Input records -
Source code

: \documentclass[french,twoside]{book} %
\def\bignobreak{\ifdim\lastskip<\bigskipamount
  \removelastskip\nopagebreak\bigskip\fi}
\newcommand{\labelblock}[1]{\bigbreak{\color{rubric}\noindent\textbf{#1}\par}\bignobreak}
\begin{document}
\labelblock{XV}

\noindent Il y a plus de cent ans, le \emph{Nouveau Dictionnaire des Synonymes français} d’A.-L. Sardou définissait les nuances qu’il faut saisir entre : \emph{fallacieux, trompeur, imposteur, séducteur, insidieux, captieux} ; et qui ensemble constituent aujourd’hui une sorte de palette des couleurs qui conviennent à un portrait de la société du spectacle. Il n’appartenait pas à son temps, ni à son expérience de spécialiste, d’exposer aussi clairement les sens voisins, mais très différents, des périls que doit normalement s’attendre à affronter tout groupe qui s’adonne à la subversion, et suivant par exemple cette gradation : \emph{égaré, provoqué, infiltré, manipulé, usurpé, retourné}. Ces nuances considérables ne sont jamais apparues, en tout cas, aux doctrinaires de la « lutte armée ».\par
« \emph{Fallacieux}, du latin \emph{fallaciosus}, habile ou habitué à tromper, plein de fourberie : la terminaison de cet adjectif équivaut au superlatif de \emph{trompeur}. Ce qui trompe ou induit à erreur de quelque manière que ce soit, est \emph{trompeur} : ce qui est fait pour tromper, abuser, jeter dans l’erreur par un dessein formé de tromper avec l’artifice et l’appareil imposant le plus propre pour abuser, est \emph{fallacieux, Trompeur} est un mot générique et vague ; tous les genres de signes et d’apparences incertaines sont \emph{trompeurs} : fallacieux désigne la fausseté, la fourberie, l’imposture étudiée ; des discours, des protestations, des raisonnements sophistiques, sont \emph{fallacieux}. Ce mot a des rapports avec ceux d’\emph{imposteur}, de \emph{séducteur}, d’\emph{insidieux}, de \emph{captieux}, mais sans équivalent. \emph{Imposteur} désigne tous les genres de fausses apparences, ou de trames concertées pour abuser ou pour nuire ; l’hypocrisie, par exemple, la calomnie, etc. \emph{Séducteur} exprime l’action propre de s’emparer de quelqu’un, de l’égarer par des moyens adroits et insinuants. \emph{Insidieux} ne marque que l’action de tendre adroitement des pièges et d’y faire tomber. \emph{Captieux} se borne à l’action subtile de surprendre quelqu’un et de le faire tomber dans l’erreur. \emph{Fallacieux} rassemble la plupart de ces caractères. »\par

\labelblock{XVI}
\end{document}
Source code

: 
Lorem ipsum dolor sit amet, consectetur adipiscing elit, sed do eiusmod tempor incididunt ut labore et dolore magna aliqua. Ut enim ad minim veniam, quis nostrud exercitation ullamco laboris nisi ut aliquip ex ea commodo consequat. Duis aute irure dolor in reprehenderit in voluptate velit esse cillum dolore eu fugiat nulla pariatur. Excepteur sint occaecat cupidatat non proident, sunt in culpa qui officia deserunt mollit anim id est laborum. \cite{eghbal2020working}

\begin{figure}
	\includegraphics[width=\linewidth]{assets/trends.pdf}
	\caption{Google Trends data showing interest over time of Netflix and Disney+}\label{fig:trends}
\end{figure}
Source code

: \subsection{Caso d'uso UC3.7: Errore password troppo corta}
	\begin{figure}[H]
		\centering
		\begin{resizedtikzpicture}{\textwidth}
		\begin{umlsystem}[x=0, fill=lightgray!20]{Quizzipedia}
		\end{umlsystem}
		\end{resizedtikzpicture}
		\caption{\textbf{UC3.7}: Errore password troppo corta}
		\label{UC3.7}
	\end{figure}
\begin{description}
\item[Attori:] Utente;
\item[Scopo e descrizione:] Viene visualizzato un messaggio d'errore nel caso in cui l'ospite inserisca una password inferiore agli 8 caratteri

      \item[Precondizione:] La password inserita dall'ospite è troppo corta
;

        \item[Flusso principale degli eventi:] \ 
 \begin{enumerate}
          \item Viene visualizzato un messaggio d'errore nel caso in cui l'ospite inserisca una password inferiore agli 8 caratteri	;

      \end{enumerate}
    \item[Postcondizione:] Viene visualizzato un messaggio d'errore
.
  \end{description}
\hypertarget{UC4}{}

What this task involves -
For the string "noindent", tally the lines above that contain it and give only the figure.

Your solution -
2